O menino rico tirou uma fatia do pão com mel a deu-a a morder ao companheiro; depois, começou a conduzi-lo como um cão, de quatro patas, em meio de gargalhadas. Vendo esta cena, disse Fath aos amigos:
- Se este menino se tivesse conformado com seu modesto pão, não teria se tornado o cão do menino rico. Fez-se cão por um pão doce. Amanhã, quando for grande, fá-lo-á por um cargo público e até atraiçoará seus pais por uma bolsa de ouro.

Conta Aflahu At-Turki:

Saímos, certa vez, à guerra, levando um companheiro que insistia em ver como é que é a guerra. A primeira flecha caiu-lhe na cabeça.
Chamamos um médico, que, após examiná-lo, explicou: “Posso retirar a flecha; se ela sair com traços de seu miolo, morrerá; se não, curar-se-á.” O ferido abraçou o médico; “Agradeço-lhe a boa nova. Pode retirar a flecha, sem temer qualquer traço de miolo.” “Por quê?”, perguntou o médico. “Porque se houvesse miolo na minha cabeça, não estaria agora aqui.”

(Ach-Charichi)

Um dia, falaram de certo santo a um rei dos israelitas, e este o procurou e pediu-lhe que fosse viver na corte e fazer-lhe companhia. “É um convite muito agradável!”, respondeu o santo, “mas suponhamos que entreis um dia no palácio e me encontreis abusando de vossa filha, que faríeis?”
O rei encolerizou-se e gritou: “Oh, miserável, tu me insultas ao dizeres semelhante coisa!”
E o santo respondeu; “Eu já tenho um generoso Senhor. Quando ele me vê cometer setenta ofensas, não me hostiliza, não me repele, não me recusa o pão de cada dia.
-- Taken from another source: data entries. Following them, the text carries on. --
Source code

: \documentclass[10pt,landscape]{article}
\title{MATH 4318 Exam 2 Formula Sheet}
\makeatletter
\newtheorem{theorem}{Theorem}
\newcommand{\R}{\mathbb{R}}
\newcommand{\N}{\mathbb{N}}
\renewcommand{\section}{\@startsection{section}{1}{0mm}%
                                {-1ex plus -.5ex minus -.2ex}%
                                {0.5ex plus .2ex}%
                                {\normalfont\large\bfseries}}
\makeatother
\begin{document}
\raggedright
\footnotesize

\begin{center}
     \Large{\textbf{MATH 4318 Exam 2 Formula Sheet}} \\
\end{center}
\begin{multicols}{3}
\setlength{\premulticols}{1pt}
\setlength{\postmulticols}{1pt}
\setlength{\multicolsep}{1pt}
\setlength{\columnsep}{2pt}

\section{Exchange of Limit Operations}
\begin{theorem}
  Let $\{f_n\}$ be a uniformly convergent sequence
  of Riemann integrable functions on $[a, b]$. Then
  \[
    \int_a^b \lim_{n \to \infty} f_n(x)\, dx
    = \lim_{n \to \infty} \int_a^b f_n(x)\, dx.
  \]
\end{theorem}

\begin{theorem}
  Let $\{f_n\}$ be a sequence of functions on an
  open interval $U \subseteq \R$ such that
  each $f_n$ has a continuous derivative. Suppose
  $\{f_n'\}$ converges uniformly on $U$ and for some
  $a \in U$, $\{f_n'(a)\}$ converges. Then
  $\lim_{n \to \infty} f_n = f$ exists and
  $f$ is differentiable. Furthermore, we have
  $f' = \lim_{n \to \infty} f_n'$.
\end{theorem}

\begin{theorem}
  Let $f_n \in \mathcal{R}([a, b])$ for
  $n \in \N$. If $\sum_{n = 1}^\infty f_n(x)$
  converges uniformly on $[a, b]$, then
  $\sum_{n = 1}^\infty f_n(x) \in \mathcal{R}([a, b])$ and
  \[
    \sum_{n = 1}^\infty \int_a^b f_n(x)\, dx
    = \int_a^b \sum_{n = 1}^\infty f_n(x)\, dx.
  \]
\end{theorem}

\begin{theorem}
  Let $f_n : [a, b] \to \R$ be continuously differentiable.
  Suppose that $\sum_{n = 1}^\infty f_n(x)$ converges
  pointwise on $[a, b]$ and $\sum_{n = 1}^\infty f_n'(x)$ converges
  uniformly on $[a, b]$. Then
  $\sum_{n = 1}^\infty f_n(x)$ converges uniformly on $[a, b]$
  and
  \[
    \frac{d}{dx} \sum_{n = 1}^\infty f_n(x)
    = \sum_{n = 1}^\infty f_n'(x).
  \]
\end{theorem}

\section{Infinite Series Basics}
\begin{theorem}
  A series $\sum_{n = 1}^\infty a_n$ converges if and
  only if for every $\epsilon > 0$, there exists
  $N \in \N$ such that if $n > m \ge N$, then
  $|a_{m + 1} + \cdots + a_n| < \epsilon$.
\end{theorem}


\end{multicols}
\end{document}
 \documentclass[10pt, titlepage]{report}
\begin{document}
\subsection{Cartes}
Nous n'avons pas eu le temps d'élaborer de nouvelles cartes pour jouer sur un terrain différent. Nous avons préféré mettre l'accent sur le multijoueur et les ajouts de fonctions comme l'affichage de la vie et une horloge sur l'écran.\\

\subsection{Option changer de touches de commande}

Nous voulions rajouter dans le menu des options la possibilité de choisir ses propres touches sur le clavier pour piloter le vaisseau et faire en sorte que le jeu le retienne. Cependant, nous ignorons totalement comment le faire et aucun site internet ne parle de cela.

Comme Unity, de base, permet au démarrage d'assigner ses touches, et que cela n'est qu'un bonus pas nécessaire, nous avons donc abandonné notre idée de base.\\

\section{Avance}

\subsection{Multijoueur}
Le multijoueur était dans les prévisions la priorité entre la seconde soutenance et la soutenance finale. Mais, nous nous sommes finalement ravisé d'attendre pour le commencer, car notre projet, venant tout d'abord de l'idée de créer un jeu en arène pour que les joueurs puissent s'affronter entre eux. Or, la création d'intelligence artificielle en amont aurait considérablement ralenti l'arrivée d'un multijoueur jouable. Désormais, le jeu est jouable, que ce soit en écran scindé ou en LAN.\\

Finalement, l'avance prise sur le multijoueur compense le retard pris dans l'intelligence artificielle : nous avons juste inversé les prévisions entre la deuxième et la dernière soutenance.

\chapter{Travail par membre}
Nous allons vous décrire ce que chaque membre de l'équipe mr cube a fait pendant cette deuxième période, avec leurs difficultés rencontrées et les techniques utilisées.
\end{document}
Por que eu deixaria sua corte para viver na corte de um rei que se enfurece contra mim antes que eu tenha cometido uma só ofensa?”
Então, deixou o rei e foi-se embora.

(Al-Kaliubi)

Ouvi um homem dizer:
- Se gozasse da saúde do corpo e da lucidez da mente, poderia realizar grandes obras e conquistar grandes vitórias.
Fiquei a meditar nessas palavras, e pareceu-me que resultavam duma lógica invertida, e que seu autor deveria, antes, ter dito:
- Se eu estivesse trabalhando numa obra em que acreditasse, e se procurasse conquistar grandes vitórias, gozaria da saúde corpo e da lucidez da mente.

(Mahmud Taimur)

(Textos do livro: As mais Belas Páginas da Literatura Árabe,
de Mansour Chalita)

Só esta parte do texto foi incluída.